=== Data in this exercise ===

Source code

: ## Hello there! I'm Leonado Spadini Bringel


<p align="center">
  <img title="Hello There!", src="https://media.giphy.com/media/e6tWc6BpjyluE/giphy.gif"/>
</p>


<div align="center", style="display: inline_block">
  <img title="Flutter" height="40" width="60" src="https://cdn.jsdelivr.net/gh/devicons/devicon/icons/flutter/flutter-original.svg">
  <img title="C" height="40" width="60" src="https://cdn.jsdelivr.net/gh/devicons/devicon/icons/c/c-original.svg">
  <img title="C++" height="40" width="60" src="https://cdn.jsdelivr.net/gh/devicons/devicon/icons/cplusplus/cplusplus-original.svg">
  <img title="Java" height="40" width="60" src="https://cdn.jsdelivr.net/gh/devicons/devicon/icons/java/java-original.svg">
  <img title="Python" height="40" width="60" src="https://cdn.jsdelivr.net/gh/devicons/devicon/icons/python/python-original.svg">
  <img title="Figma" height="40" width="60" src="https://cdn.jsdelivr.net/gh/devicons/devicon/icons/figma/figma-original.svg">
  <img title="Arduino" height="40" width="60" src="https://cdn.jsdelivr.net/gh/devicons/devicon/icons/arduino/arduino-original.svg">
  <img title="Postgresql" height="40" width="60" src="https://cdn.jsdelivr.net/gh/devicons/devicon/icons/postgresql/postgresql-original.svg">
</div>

===
=== Data in this exercise ===

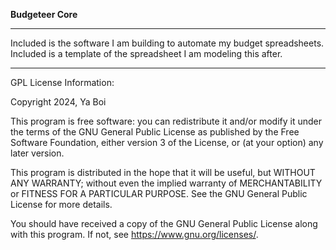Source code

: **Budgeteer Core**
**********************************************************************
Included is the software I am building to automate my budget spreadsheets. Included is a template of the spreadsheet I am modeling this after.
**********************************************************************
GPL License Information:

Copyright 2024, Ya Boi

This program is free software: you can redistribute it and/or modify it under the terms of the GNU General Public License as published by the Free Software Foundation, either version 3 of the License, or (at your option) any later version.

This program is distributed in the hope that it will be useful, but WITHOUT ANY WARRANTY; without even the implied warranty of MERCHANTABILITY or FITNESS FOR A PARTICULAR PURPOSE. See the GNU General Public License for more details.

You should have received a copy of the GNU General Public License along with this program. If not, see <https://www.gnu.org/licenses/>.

===

- Assignment: The answer must be every line of the entries that includes the word "Hello".

- Your solution:
: ## Hello there! I'm Leonado Spadini Bringel
  <img title="Hello There!", src="https://media.giphy.com/media/e6tWc6BpjyluE/giphy.gif"/>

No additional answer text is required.